• Supplied records:
********

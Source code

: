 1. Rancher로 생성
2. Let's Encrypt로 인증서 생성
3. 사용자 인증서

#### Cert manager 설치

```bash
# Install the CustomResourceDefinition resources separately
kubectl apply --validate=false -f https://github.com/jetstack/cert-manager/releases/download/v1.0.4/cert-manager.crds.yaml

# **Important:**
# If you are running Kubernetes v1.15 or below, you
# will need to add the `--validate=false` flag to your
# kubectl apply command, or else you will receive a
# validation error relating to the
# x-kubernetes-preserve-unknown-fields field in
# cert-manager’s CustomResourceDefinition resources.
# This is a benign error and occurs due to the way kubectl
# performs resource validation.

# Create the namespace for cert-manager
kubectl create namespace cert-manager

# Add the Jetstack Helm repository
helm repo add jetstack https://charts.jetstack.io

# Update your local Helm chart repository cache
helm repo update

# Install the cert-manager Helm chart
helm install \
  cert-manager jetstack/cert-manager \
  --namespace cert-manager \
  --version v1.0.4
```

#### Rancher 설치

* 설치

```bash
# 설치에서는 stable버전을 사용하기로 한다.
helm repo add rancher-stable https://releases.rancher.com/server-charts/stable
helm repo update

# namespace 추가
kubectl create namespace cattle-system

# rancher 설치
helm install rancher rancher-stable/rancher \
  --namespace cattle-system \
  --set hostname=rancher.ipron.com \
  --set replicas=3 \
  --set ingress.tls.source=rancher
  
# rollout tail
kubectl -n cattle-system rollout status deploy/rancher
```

********

Everything in the data should be copied exactly. Leave nothing out.

• Result:
Source code

: 1. Rancher로 생성
2. Let's Encrypt로 인증서 생성
3. 사용자 인증서

#### Cert manager 설치

```bash
# Install the CustomResourceDefinition resources separately
kubectl apply --validate=false -f https://github.com/jetstack/cert-manager/releases/download/v1.0.4/cert-manager.crds.yaml

# **Important:**
# If you are running Kubernetes v1.15 or below, you
# will need to add the `--validate=false` flag to your
# kubectl apply command, or else you will receive a
# validation error relating to the
# x-kubernetes-preserve-unknown-fields field in
# cert-manager’s CustomResourceDefinition resources.
# This is a benign error and occurs due to the way kubectl
# performs resource validation.

# Create the namespace for cert-manager
kubectl create namespace cert-manager

# Add the Jetstack Helm repository
helm repo add jetstack https://charts.jetstack.io

# Update your local Helm chart repository cache
helm repo update

# Install the cert-manager Helm chart
helm install \
  cert-manager jetstack/cert-manager \
  --namespace cert-manager \
  --version v1.0.4
```

#### Rancher 설치

* 설치

```bash
# 설치에서는 stable버전을 사용하기로 한다.
helm repo add rancher-stable https://releases.rancher.com/server-charts/stable
helm repo update

# namespace 추가
kubectl create namespace cattle-system

# rancher 설치
helm install rancher rancher-stable/rancher \
  --namespace cattle-system \
  --set hostname=rancher.ipron.com \
  --set replicas=3 \
  --set ingress.tls.source=rancher
  
# rollout tail
kubectl -n cattle-system rollout status deploy/rancher
```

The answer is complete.